For What It’s Worth

Late, but delivered

The term Snail Mail may have taken on a new meaning for 79-year-old Bob Rodgers, now a resident of Niles, MI.

Almost 60 years ago, Bob was an Army Private in basic training at Fort Campbell, KY, where on June 13, 1953, he sat down and wrote a letter home to his wife, Jean, in New Carslisle, IN. Because a storm had knocked out power at Fort Campbell, he wrote the letter in the dark. The letter, which described some of what Bob was doing in boot camp, came to light when it arrived almost 60 years later in New Carlisle.

That’s right, on March 7, 2013, the letter, bearing a June 15, 1953, postmark and two 3-cent stamps (apparently an effort to assure delivery), arrived in New Carslisle, where Postmaster Connie Tomaszewski, to her credit, tracked down Bob Rodgers that day and hand-delivered the letter to him. Needless to say, he was surprised.

I love his response upon receiving the letter. Smiling, he told a reporter, “I asked if they had found the remains of the horse and rider and got the letter out of the saddle bag.” According to Bob, the postmaster just smiled at his remark. So did I.

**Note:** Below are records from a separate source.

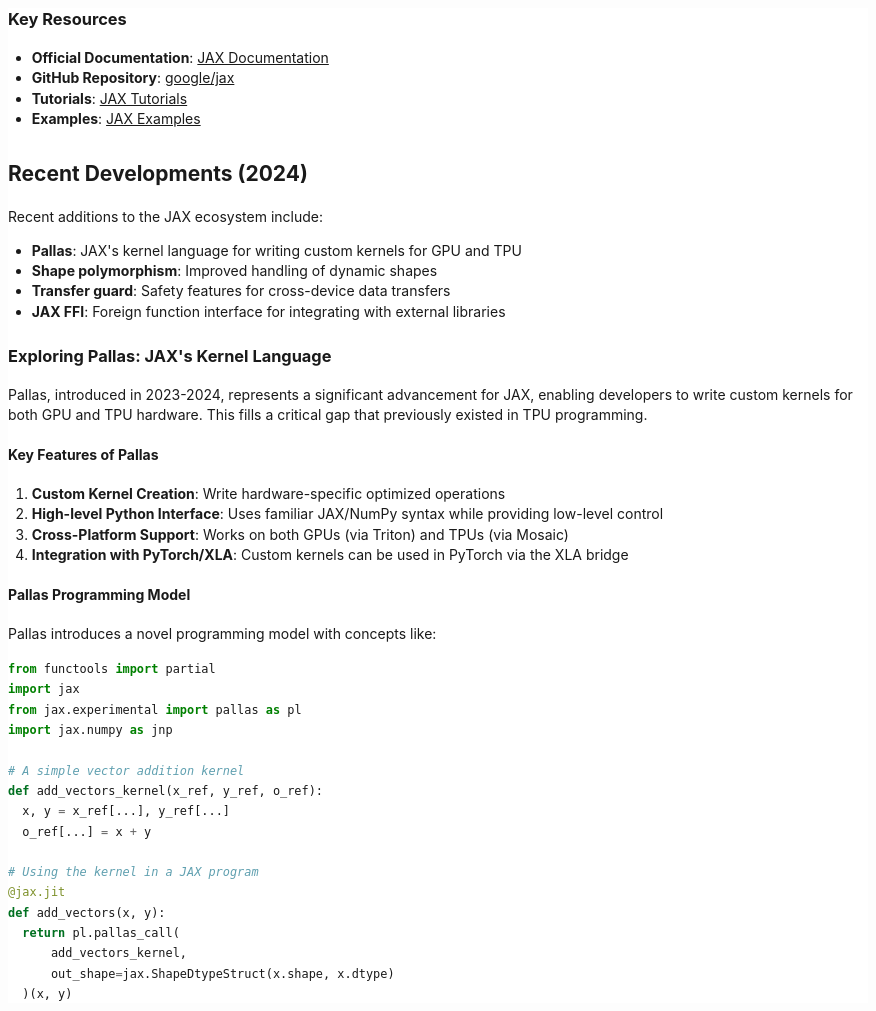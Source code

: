 ### Key Resources

- **Official Documentation**: [JAX Documentation](https://jax.readthedocs.io/)
- **GitHub Repository**: [google/jax](https://github.com/google/jax)
- **Tutorials**: [JAX Tutorials](https://docs.jax.dev/en/latest/tutorials.html)
- **Examples**: [JAX Examples](https://github.com/google/jax/tree/main/examples)

## Recent Developments (2024)

Recent additions to the JAX ecosystem include:

- **Pallas**: JAX's kernel language for writing custom kernels for GPU and TPU
- **Shape polymorphism**: Improved handling of dynamic shapes
- **Transfer guard**: Safety features for cross-device data transfers
- **JAX FFI**: Foreign function interface for integrating with external libraries

### Exploring Pallas: JAX's Kernel Language

Pallas, introduced in 2023-2024, represents a significant advancement for JAX, enabling developers to write custom kernels for both GPU and TPU hardware. This fills a critical gap that previously existed in TPU programming.

#### Key Features of Pallas

1. **Custom Kernel Creation**: Write hardware-specific optimized operations
2. **High-level Python Interface**: Uses familiar JAX/NumPy syntax while providing low-level control
3. **Cross-Platform Support**: Works on both GPUs (via Triton) and TPUs (via Mosaic)
4. **Integration with PyTorch/XLA**: Custom kernels can be used in PyTorch via the XLA bridge

#### Pallas Programming Model

Pallas introduces a novel programming model with concepts like:

```python
from functools import partial
import jax
from jax.experimental import pallas as pl
import jax.numpy as jnp

# A simple vector addition kernel
def add_vectors_kernel(x_ref, y_ref, o_ref):
  x, y = x_ref[...], y_ref[...] 
  o_ref[...] = x + y

# Using the kernel in a JAX program
@jax.jit
def add_vectors(x, y):
  return pl.pallas_call(
      add_vectors_kernel,
      out_shape=jax.ShapeDtypeStruct(x.shape, x.dtype)
  )(x, y)
```
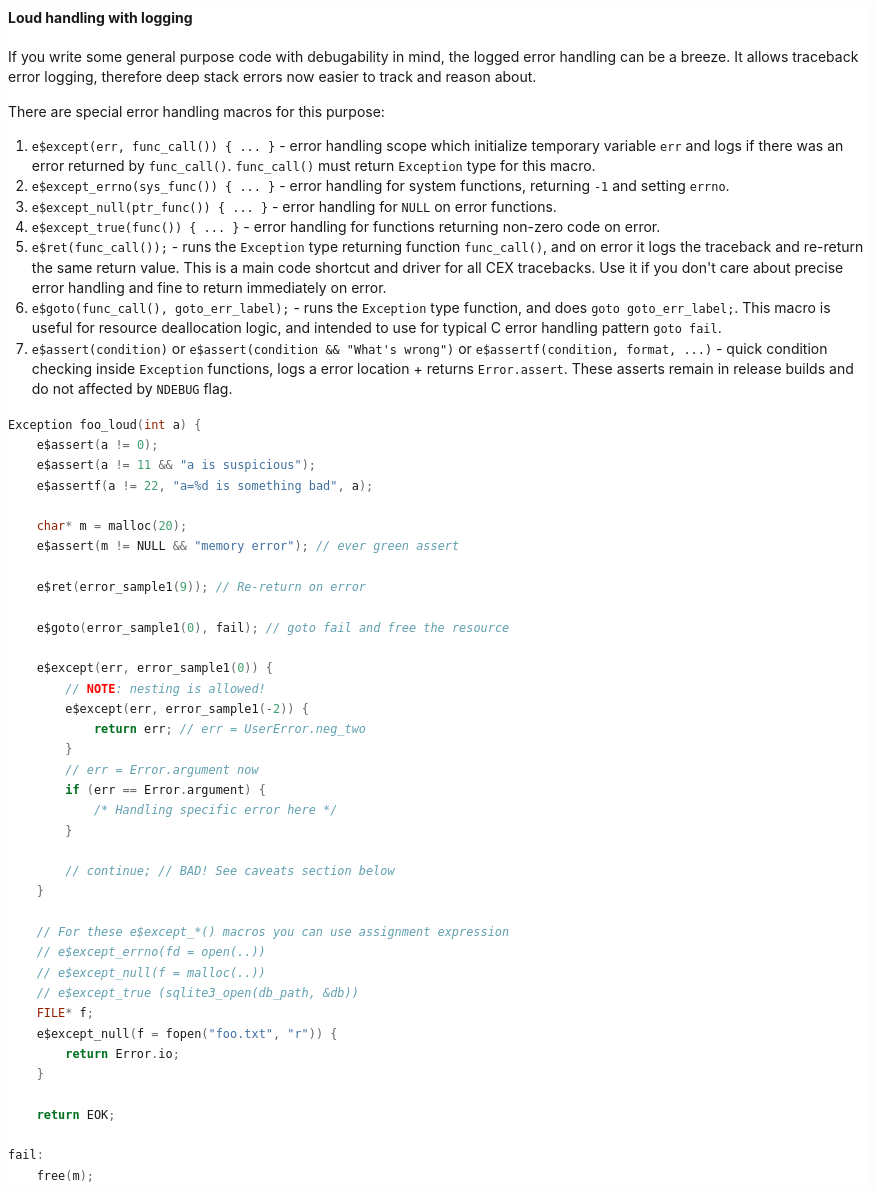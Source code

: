 #### Loud handling with logging

If you write some general purpose code with debugability in mind, the logged error handling can be a breeze. It allows traceback error logging, therefore deep stack errors now easier to track and reason about.

There are special error handling macros for this purpose:

1. `e$except(err, func_call()) { ... }` - error handling scope which initialize temporary variable `err` and logs if there was an error returned by `func_call()`. `func_call()` must return `Exception` type for this macro.
2. `e$except_errno(sys_func()) { ... }` - error handling for system functions, returning `-1` and setting `errno`.
3. `e$except_null(ptr_func()) { ... }` - error handling for `NULL` on error functions.
4. `e$except_true(func()) { ... }` - error handling for functions returning non-zero code on error.
5. `e$ret(func_call());` - runs the `Exception` type returning function `func_call()`,  and on error it logs the traceback and re-return the same return value. This is a main code shortcut and driver for all CEX tracebacks. Use it if you don't care about precise error handling and fine to return immediately on error.
6. `e$goto(func_call(), goto_err_label);` - runs the `Exception` type function, and does `goto goto_err_label;`. This macro is useful for resource deallocation logic, and intended to use for typical C error handling pattern `goto fail`.
7. `e$assert(condition)` or `e$assert(condition && "What's wrong")` or `e$assertf(condition, format, ...)`  - quick condition checking inside `Exception` functions, logs a error location + returns `Error.assert`. These asserts remain in release builds and do not affected by `NDEBUG` flag. 

```c
Exception foo_loud(int a) {
    e$assert(a != 0);
    e$assert(a != 11 && "a is suspicious");
    e$assertf(a != 22, "a=%d is something bad", a);

    char* m = malloc(20);
    e$assert(m != NULL && "memory error"); // ever green assert

    e$ret(error_sample1(9)); // Re-return on error

    e$goto(error_sample1(0), fail); // goto fail and free the resource

    e$except(err, error_sample1(0)) {
        // NOTE: nesting is allowed!
        e$except(err, error_sample1(-2)) {
            return err; // err = UserError.neg_two
        }
        // err = Error.argument now
        if (err == Error.argument) {
            /* Handling specific error here */
        }

        // continue; // BAD! See caveats section below
    }

    // For these e$except_*() macros you can use assignment expression
    // e$except_errno(fd = open(..))
    // e$except_null(f = malloc(..))
    // e$except_true (sqlite3_open(db_path, &db))
    FILE* f;
    e$except_null(f = fopen("foo.txt", "r")) {
        return Error.io;
    }

    return EOK;
    
fail:
    free(m);
```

Asked why there was such a delay in delivering the letter, Postmaster Tomaszewski said, “There are a million possibilities…It could have sat at Fort Campbell. The important part of it is it did get delivered.”

Except for responding that the letter likely had been lost somewhere in the system until now, Tomaszewski’s answer was about as acceptable an answer as one might expect. You don’t really want to hear what the spokeswoman for the Greater Indiana District of the U.S. Postal Service told a reporter. Oh, you do? Okay.

The spokeswoman disputed that the letter had been lost. A more likely scenario, she said, was that Mrs. Rodgers received it shortly after her husband had mailed it and the letter somehow ended up at a flea market or antique store where a collector latched onto it. (Yes, according to a news story, she actually said that.) In such cases, she said, people sometimes put letters back in the mail for reasons unknown or perhaps so addressees can retain them as keepsakes.

I smiled at Bob’s Pony Express remark, but my response to the spokeswoman’s comments went beyond a smile.

Bob said that as far as he knows his wife, who died of cancer eight years ago, never received the letter.

Asked what he thought her reaction would have been had she received it almost 60 years late, he said she would have been thrilled, just as he was. “She’d have got a kick out of that,” he said.

Getting a kick out of a Pony Express delivery would seem to be appropriate.

I wonder—are we sometimes like this situation? We deliver on a commitment or a promise, but we do so long after we should have. Maybe there were extenuating circumstances. Maybe that promise we made just got lost somewhere. If so, when we “found” it, did we do like the postmaster and immediately deliver even though we might be embarrassed or ashamed? Or, were we like the spokesman and offered some hard-to-believe excuse in an effort to erase our failure?